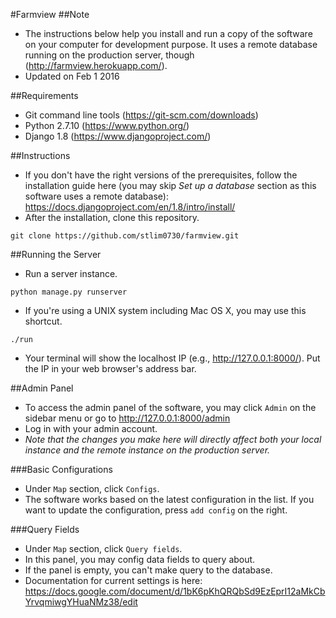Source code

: #Farmview
##Note
- The instructions below help you install and run a copy of the software on your computer for development purpose. It uses a remote database running on the production server, though (http://farmview.herokuapp.com/).
- Updated on Feb 1 2016

##Requirements
- Git command line tools (https://git-scm.com/downloads)
- Python 2.7.10 (https://www.python.org/)
- Django 1.8 (https://www.djangoproject.com/)

##Instructions
- If you don't have the right versions of the prerequisites, follow the installation guide here (you may skip *Set up a database* section as this software uses a remote database): https://docs.djangoproject.com/en/1.8/intro/install/
- After the installation, clone this repository.
```
git clone https://github.com/stlim0730/farmview.git
```

##Running the Server
- Run a server instance.
```
python manage.py runserver
```
- If you're using a UNIX system including Mac OS X, you may use this shortcut.
```
./run
```
- Your terminal will show the localhost IP (e.g., http://127.0.0.1:8000/). Put the IP in your web browser's address bar.

##Admin Panel
- To access the admin panel of the software, you may click `Admin` on the sidebar menu or go to http://127.0.0.1:8000/admin
- Log in with your admin account.
- *Note that the changes you make here will directly affect both your local instance and the remote instance on the production server.*

###Basic Configurations
- Under `Map` section, click `Configs`.
- The software works based on the latest configuration in the list. If you want to update the configuration, press `add config` on the right.

###Query Fields
- Under `Map` section, click `Query fields`.
- In this panel, you may config data fields to query about.
- If the panel is empty, you can't make query to the database.
- Documentation for current settings is here: https://docs.google.com/document/d/1bK6pKhQRQbSd9EzEprI12aMkCbYrvqmiwgYHuaNMz38/edit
+---+
### [Exercise]
What you return should match the records line for line, minus the pictures.

### [Exercise output]
Source code

: #Farmview
##Note
- The instructions below help you install and run a copy of the software on your computer for development purpose. It uses a remote database running on the production server, though (http://farmview.herokuapp.com/).
- Updated on Feb 1 2016

##Requirements
- Git command line tools (https://git-scm.com/downloads)
- Python 2.7.10 (https://www.python.org/)
- Django 1.8 (https://www.djangoproject.com/)

##Instructions
- If you don't have the right versions of the prerequisites, follow the installation guide here (you may skip *Set up a database* section as this software uses a remote database): https://docs.djangoproject.com/en/1.8/intro/install/
- After the installation, clone this repository.
```
git clone https://github.com/stlim0730/farmview.git
```

##Running the Server
- Run a server instance.
```
python manage.py runserver
```
- If you're using a UNIX system including Mac OS X, you may use this shortcut.
```
./run
```
- Your terminal will show the localhost IP (e.g., http://127.0.0.1:8000/). Put the IP in your web browser's address bar.

##Admin Panel
- To access the admin panel of the software, you may click `Admin` on the sidebar menu or go to http://127.0.0.1:8000/admin
- Log in with your admin account.
- *Note that the changes you make here will directly affect both your local instance and the remote instance on the production server.*

###Basic Configurations
- Under `Map` section, click `Configs`.
- The software works based on the latest configuration in the list. If you want to update the configuration, press `add config` on the right.

###Query Fields
- Under `Map` section, click `Query fields`.
- In this panel, you may config data fields to query about.
- If the panel is empty, you can't make query to the database.
- Documentation for current settings is here: https://docs.google.com/document/d/1bK6pKhQRQbSd9EzEprI12aMkCbYrvqmiwgYHuaNMz38/edit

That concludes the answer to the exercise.